Stored data entries
◇ ◇ ◇
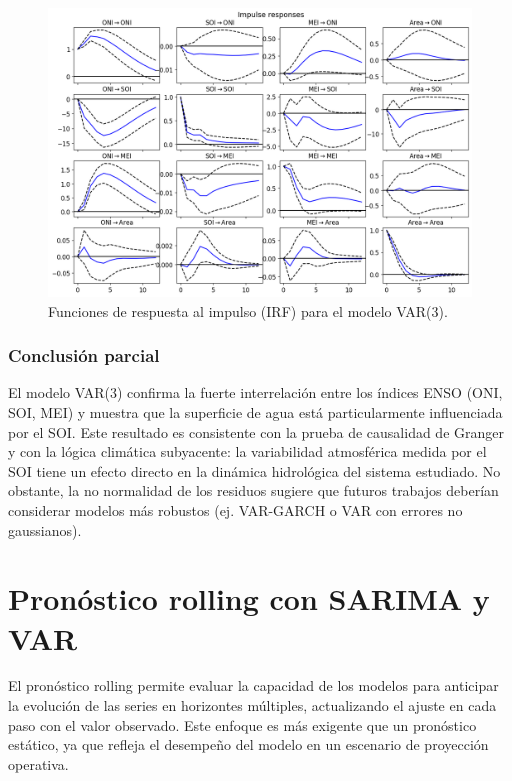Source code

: \begin{figure}[H]
    \centering
    \includegraphics[scale=0.45]{Figures/var_ir.png}
    \caption{Funciones de respuesta al impulso (IRF) para el modelo VAR(3).}
    \label{fig:var_irf}
\end{figure}

\subsubsection{Conclusión parcial}
El modelo VAR(3) confirma la fuerte interrelación entre los índices ENSO (ONI, SOI, MEI) y muestra que la superficie de agua está particularmente influenciada por el SOI. Este resultado es consistente con la prueba de causalidad de Granger y con la lógica climática subyacente: la variabilidad atmosférica medida por el SOI tiene un efecto directo en la dinámica hidrológica del sistema estudiado. No obstante, la no normalidad de los residuos sugiere que futuros trabajos deberían considerar modelos más robustos (ej. VAR-GARCH o VAR con errores no gaussianos).



\section{Pronóstico rolling con SARIMA y VAR}

El pronóstico rolling permite evaluar la capacidad de los modelos para anticipar la evolución de las series en horizontes múltiples, actualizando el ajuste en cada paso con el valor observado. Este enfoque es más exigente que un pronóstico estático, ya que refleja el desempeño del modelo en un escenario de proyección operativa.

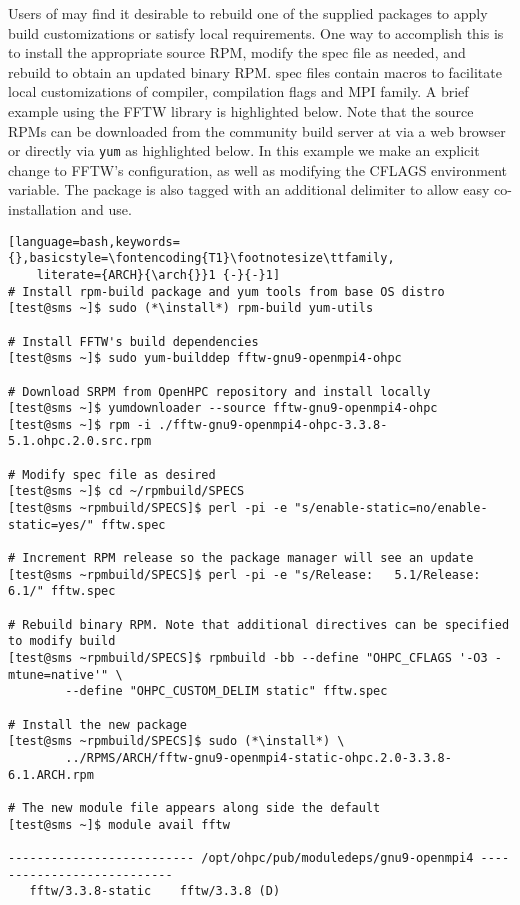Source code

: Users of \OHPC{} may find it desirable to rebuild one of the supplied packages
to apply build customizations or satisfy local requirements. One way to
accomplish this is to install the appropriate source RPM, modify the spec file
as needed, and rebuild to obtain an updated binary RPM. \OHPC{} spec files
contain macros to facilitate local customizations of compiler, compilation
flags and MPI family. A brief example using
the FFTW library is highlighted below.  Note that the source RPMs can be downloaded from the
community build server at \href{https://build.openhpc.community}
{\color{blue}{https://build.openhpc.community}} via a web browser or directly
via \texttt{yum} as highlighted below. In this example we make an explicit
change to FFTW's configuration, as well as modifying the CFLAGS environment
variable. The package is also tagged with an additional delimiter to allow easy
co-installation and use. 

\begin{lstlisting}[language=bash,keywords={},basicstyle=\fontencoding{T1}\footnotesize\ttfamily,
    literate={ARCH}{\arch{}}1 {-}{-}1]
# Install rpm-build package and yum tools from base OS distro
[test@sms ~]$ sudo (*\install*) rpm-build yum-utils

# Install FFTW's build dependencies
[test@sms ~]$ sudo yum-builddep fftw-gnu9-openmpi4-ohpc

# Download SRPM from OpenHPC repository and install locally
[test@sms ~]$ yumdownloader --source fftw-gnu9-openmpi4-ohpc
[test@sms ~]$ rpm -i ./fftw-gnu9-openmpi4-ohpc-3.3.8-5.1.ohpc.2.0.src.rpm

# Modify spec file as desired
[test@sms ~]$ cd ~/rpmbuild/SPECS
[test@sms ~rpmbuild/SPECS]$ perl -pi -e "s/enable-static=no/enable-static=yes/" fftw.spec

# Increment RPM release so the package manager will see an update
[test@sms ~rpmbuild/SPECS]$ perl -pi -e "s/Release:   5.1/Release:   6.1/" fftw.spec

# Rebuild binary RPM. Note that additional directives can be specified to modify build
[test@sms ~rpmbuild/SPECS]$ rpmbuild -bb --define "OHPC_CFLAGS '-O3 -mtune=native'" \
        --define "OHPC_CUSTOM_DELIM static" fftw.spec

# Install the new package
[test@sms ~rpmbuild/SPECS]$ sudo (*\install*) \
        ../RPMS/ARCH/fftw-gnu9-openmpi4-static-ohpc.2.0-3.3.8-6.1.ARCH.rpm

# The new module file appears along side the default
[test@sms ~]$ module avail fftw

-------------------------- /opt/ohpc/pub/moduledeps/gnu9-openmpi4 ---------------------------
   fftw/3.3.8-static    fftw/3.3.8 (D)
\end{lstlisting}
◇ ◇ ◇
**Exercise instructions:**
Write out, from the lines above, only those from the line with "contain macros to" to the line with "change to FFTW's", exactly as given, including the first and the last.

**Task solution:**
contain macros to facilitate local customizations of compiler, compilation
flags and MPI family. A brief example using
the FFTW library is highlighted below.  Note that the source RPMs can be downloaded from the
community build server at \href{https://build.openhpc.community}
{\color{blue}{https://build.openhpc.community}} via a web browser or directly
via \texttt{yum} as highlighted below. In this example we make an explicit
change to FFTW's configuration, as well as modifying the CFLAGS environment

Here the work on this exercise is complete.